Salzburger Festspiele: Andris Nelsons und die Wiener Philharmoniker schwelgen im Wohlklang

Salzburger Festspiele: Andris Nelsons und die Wiener Philharmoniker schwelgen im Wohlklang
© Andris Nelsons 2018 Photo: Marco Borggreve

Gustav Mahlers 6. Symphonie trägt die, allerdings nicht vom Komponisten selbst stammende, Bezeichnung „Tragische“. Entstanden 1904/05, noch vor den schmerzlichen Ereignissen in Mahlers Leben, wie dem Tod der Tochter und dem Zerbrechen seiner Ehe, wirkt sie wie ein Fanal für das kommende persönliche Unglück.

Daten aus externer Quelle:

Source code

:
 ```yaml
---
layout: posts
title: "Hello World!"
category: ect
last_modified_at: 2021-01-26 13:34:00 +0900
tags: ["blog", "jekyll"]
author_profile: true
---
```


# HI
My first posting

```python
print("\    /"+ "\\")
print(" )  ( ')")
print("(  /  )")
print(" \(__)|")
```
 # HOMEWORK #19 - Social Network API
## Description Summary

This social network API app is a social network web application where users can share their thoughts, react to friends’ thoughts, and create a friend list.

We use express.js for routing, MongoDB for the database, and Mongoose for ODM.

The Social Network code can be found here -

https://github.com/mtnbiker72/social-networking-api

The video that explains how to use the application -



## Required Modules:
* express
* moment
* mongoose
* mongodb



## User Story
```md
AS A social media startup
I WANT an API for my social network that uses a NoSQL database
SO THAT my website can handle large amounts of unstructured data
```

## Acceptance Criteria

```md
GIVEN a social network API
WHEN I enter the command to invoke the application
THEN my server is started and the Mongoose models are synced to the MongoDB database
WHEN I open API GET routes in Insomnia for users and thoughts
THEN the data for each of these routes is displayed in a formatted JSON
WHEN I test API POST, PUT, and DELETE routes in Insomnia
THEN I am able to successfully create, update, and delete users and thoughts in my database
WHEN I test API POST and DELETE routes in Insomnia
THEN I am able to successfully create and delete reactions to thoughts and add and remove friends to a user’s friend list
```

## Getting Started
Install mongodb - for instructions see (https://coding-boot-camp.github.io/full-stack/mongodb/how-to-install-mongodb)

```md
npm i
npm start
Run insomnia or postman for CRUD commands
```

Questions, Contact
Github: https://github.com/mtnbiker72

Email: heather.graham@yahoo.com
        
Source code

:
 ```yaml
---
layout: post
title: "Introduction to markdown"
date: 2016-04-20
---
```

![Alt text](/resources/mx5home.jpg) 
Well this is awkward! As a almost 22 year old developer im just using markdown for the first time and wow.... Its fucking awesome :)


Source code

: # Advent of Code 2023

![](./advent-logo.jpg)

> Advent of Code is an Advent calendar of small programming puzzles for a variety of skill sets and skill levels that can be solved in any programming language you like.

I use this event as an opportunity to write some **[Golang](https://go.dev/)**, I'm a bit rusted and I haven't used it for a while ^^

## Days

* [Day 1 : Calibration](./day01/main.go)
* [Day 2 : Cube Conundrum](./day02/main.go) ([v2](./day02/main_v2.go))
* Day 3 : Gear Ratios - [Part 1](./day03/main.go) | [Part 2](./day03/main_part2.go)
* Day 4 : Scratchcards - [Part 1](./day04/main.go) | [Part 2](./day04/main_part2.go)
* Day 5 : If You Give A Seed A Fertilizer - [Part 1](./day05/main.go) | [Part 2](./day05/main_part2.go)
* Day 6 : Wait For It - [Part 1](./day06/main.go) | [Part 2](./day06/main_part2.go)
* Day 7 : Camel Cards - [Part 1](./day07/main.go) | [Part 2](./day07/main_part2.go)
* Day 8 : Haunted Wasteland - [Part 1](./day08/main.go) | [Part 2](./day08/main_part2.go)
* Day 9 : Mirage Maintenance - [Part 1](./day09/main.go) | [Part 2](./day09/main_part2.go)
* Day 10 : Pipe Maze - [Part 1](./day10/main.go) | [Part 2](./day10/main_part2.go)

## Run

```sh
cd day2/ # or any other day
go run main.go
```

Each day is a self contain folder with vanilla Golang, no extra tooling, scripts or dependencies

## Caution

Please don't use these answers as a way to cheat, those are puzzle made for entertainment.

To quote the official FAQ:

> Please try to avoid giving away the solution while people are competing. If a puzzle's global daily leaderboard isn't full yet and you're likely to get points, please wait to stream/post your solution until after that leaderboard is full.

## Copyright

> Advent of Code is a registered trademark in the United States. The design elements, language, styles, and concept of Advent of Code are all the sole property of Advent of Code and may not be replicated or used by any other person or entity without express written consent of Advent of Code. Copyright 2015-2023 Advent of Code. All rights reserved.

Bei dieser Matinee der Salzburger Festspiele steht sie als einziges Werk auf dem Programm, das gewaltige, annähernd 90 Minuten dauernde Opus widersetzt sich jeglicher Paarung mit anderen Musikstücken. Andris Nelsons, der vor zwei Jahren am gleichen Ort eine denkwürdige Aufführung der 2. Symphonie Mahlers geleitet hatte, beweist erneut seine Kompetenz wenn es um große, ausladende symphonische Werke geht. Der lettische Dirigent, Chef des Leipziger Gewandhausorchesters und des Boston Symphonie Orchestra zählt mit Anfang 40 noch zu der jüngeren Generation von Dirigenten, hat sich aber längst in deren vordersten Reihe etabliert.

Der erste Satz beginnt mit einem heftig vorwärts drängenden Marschmotiv, das kraftvoll und energisch erklingt. Scharf kontrastieren die Bläser den warmen Streicherklang, der ja eines der Charakteristika des Wiener Orchesters darstellt. Lyrische Passagen werden immer wieder abgelöst von dem martialischen Marschrhythmus, der keine Ruhe zulässt.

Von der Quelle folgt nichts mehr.